One running back, Saquon Barkley, is expected to be taken in the early in the first round. Another could end up in that conversation, but the majority will hear their name called later than they should.

Here are the top five running backs as well as an underrated, overrated and a sleeper prospect.

#1 – Saquon Barkley, Penn State

Barkley may be the best prospect in the draft. He has all the tools (speed, vision, elusiveness, catching ability and pass protection) to be a star on any down. He will come in and start from Day 1. While he is a three-down back, he is not an all situation back. He will need to be subbed out in short-yardage situations. He is not going to get the short, tough yards against a stacked front.

#2 – Derrius Guice, LSU

Guice is climbing draft boards. Many experts have him going in late teens or early 20s. He has the speed, vision, balance and playmaking ability to be an immediate starter. He game is not as complete as Barkley. But, if he can smooth out a few things (burst around the edge and vision to avoid the big hit as well as pass protection), he could be as good or better than him.

#3 – Sony Michel, Georgia

Michel is a well-built back with the skills to play on every down. He is a decisive runner that hits the hole with speed. He doesn’t have the home run ability like the two backs ahead of him, but he isn’t going to take as many negative runs as they will. He gets going downhill in a hurry and has the ability to make the first defender miss.

#4 – Ronald Jones, USC

Jones is an elusive runner with home run ability. He is a big play, slasher-style speed back. He does not have the frame to handle every down carries, but can take advantage of situations in his favor. He needs his blockers to open holes and knows how to use them to do it. He will probably be best used in a tandem situation with a back that is better at getting the tough yards.

#5 – Nick Chubb, Georgia

Chubb was the other back in the Bulldogs backfield. That doesn’t, however, mean that he is a slouch. Chubb has very good patience to find and then the burst to hit the hole. He does not have the same explosiveness as he did early in his collegiate career due to a knee injury, but he still can move. He has the balance and strength to run through arm tackles and avoid being tripped up.

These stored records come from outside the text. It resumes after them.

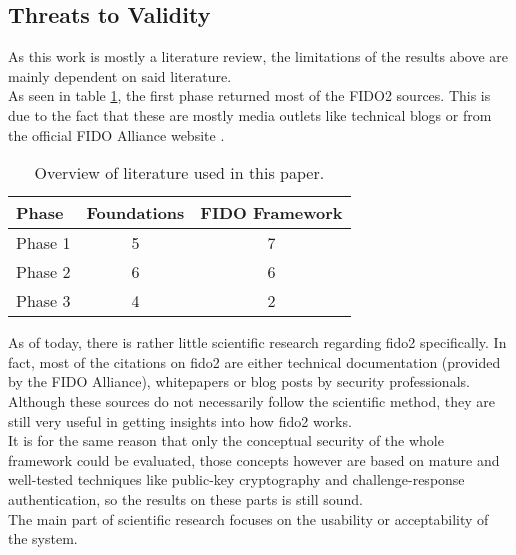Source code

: \subsection{Threats to Validity}
\label{subsec:validity_threats}

As this work is mostly a literature review, the limitations of the results above are mainly dependent on said literature.\\

As seen in table \ref{tab:literature_review}, the first phase returned most of the FIDO2 sources. This is due to the fact that these are mostly media outlets like technical blogs \citep{hunt2018b,leitner2019, chonng2018, ng2019, mingis2020} or from the official FIDO Alliance website \citep{fido2_overview,fido2_webauthn}.

\begin{table}[ht]
    \centering
    \caption{Overview of literature used in this paper.}
    \label{tab:literature_review}
    \begin{tabular}{ l | c | c }
        \textbf{Phase} & \textbf{Foundations} & \textbf{FIDO Framework}\\
        \hline
        Phase 1 & 5 & 7\\
        Phase 2 & 6 & 6\\
        Phase 3 & 4 & 2\\
    \end{tabular}
\end{table}

\noindent As of today, there is rather little scientific research regarding \ac{fido2} specifically. In fact, most of the citations on \ac{fido2} are either technical documentation (provided by the FIDO Alliance), whitepapers or blog posts by security professionals. Although these sources do not necessarily follow the scientific method, they are still very useful in getting insights into how \ac{fido2} works.\\
It is for the same reason that only the conceptual security of the whole framework could be evaluated, those concepts however are based on mature and well-tested techniques like public-key cryptography and challenge-response authentication, so the results on these parts is still sound.\\
The main part of scientific research focuses on the usability or acceptability of the system.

Underrated – Josh Adams, Notre Dame

Adams is a big back with the ability to play on all downs. He measured 6-feet-2-inches tall and 220-pounds at the combine. He can use that size to run through arm tackles and smaller defenders. He has the vision and athleticism to find the hole inside or outside. He has the ability to avoid the negative run and make a defender miss in the hole.

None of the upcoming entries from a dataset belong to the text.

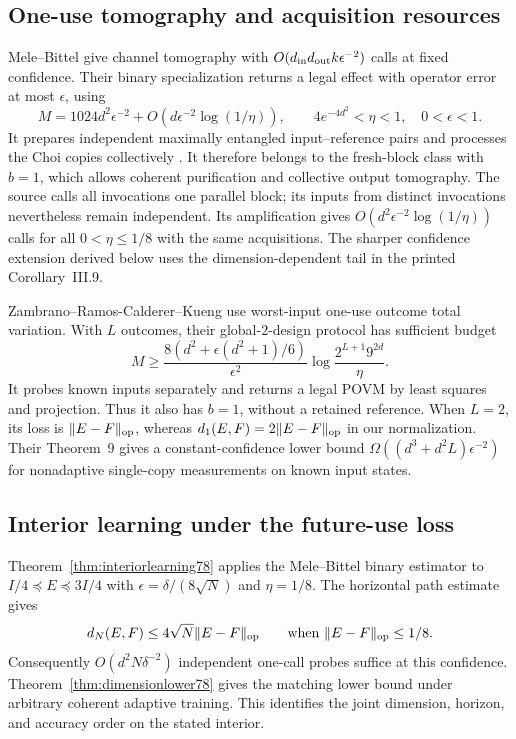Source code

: \subsection{One-use tomography and acquisition resources}
Mele--Bittel \cite[Theorem~I.1]{MB67} give channel tomography with
$O(d_{\rm in}d_{\rm out}k\epsilon^{-2})$ calls at fixed confidence.
Their binary specialization
\cite[Lemmas~III.7--III.8 and Corollary~III.9]{MB67} returns a
legal effect with operator error at most $\epsilon$, using
\[
 M=1024d^2\epsilon^{-2}
   +O(d\epsilon^{-2}\log(1/\eta)),
 \qquad 4e^{-4d^2}<\eta<1,\quad 0<\epsilon<1.
\]
It prepares independent maximally entangled input--reference pairs
and processes the Choi copies collectively
\cite[Algorithm~I.2, Figure~1 and Section~III.2]{MB67}.  It
therefore belongs to the fresh-block class with $b=1$, which allows
coherent purification and collective output tomography.  The
source calls all invocations one parallel block; its inputs from
distinct invocations nevertheless remain independent.  Its
amplification \cite[Remark~III.4, equation~(165)]{MB67} gives
$O(d^2\epsilon^{-2}\log(1/\eta))$ calls for all
$0<\eta\le1/8$ with the same acquisitions.  The sharper confidence
extension derived below uses the dimension-dependent tail in the
printed Corollary~III.9.

Zambrano--Ramos-Calderer--Kueng
\cite[Definition~1 and Theorem~2]{ZRK76} use worst-input one-use
outcome total variation.  With $L$ outcomes, their global-$2$-design
protocol has sufficient budget
\[
 M\ge \frac{8(d^2+\epsilon(d^2+1)/6)}{\epsilon^2}
       \log\frac{2^{L+1}9^{2d}}{\eta}.
\]
It probes known inputs separately and returns a legal POVM by least
squares and projection.  Thus it also has $b=1$, without a retained
reference.  When $L=2$, its loss is $\|E-F\|_{\rm op}$, whereas
$d_1(E,F)=2\|E-F\|_{\rm op}$ in our normalization.  Their
Theorem~9 gives a constant-confidence lower bound
$\Omega((d^3+d^2L)\epsilon^{-2})$ for nonadaptive single-copy
measurements on known input states.

\subsection{Interior learning under the future-use loss}
Theorem~\ref{thm:interiorlearning78} applies the Mele--Bittel
binary estimator to $I/4\preceq E\preceq3I/4$ with
$\epsilon=\delta/(8\sqrt N)$ and $\eta=1/8$.  The horizontal
path estimate gives
\[
 d_N(E,F)\le4\sqrt N\|E-F\|_{\rm op}
 \qquad\text{when }\|E-F\|_{\rm op}\le1/8.
\]
Consequently $O(d^2N\delta^{-2})$ independent one-call probes
suffice at this confidence.  Theorem~\ref{thm:dimensionlower78}
gives the matching lower bound under arbitrary coherent adaptive
training.  This identifies the joint dimension, horizon, and
accuracy order on the stated interior.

Overrated – Rashaad Penny, San Diego State

Penny has climbed up the board and is considered an underrated back for a lot of experts. However, he is not a home run hitter and did not make many defenders miss. He is a get the ball and go runner. In doing so, he misses holes and the cutback lanes. He has the speed to be effective in the NFL and the production to back it up, but he was a volume-carry back.

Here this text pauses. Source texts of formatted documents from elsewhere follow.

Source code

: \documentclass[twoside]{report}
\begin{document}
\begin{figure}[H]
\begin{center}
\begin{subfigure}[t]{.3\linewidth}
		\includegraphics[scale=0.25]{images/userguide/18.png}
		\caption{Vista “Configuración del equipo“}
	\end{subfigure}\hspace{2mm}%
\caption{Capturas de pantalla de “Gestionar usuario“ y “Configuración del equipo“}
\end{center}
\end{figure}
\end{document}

Sleeper – Chris Warren III, Texas

Warren is a physical specimen at running back. He measured 6-feet-4-inches tall and 250-pounds at the combine and ran the 40 in 4.69 seconds. He ran the ball in college with strength and power between-the-tackles and then broke free and pulled away from defenders for big gains. He could be a dominant H-back type player as both a blocker and receiver in the NFL. NFL.com notes in his draft profile that scouts are concerned for his love for the ball, which leads me to believe he is unwilling to switch positions to become a dominant player, if necessary. His mindset and attitude could ultimately determine how good his career will be. It could be anywhere from All-Pro to never making a roster.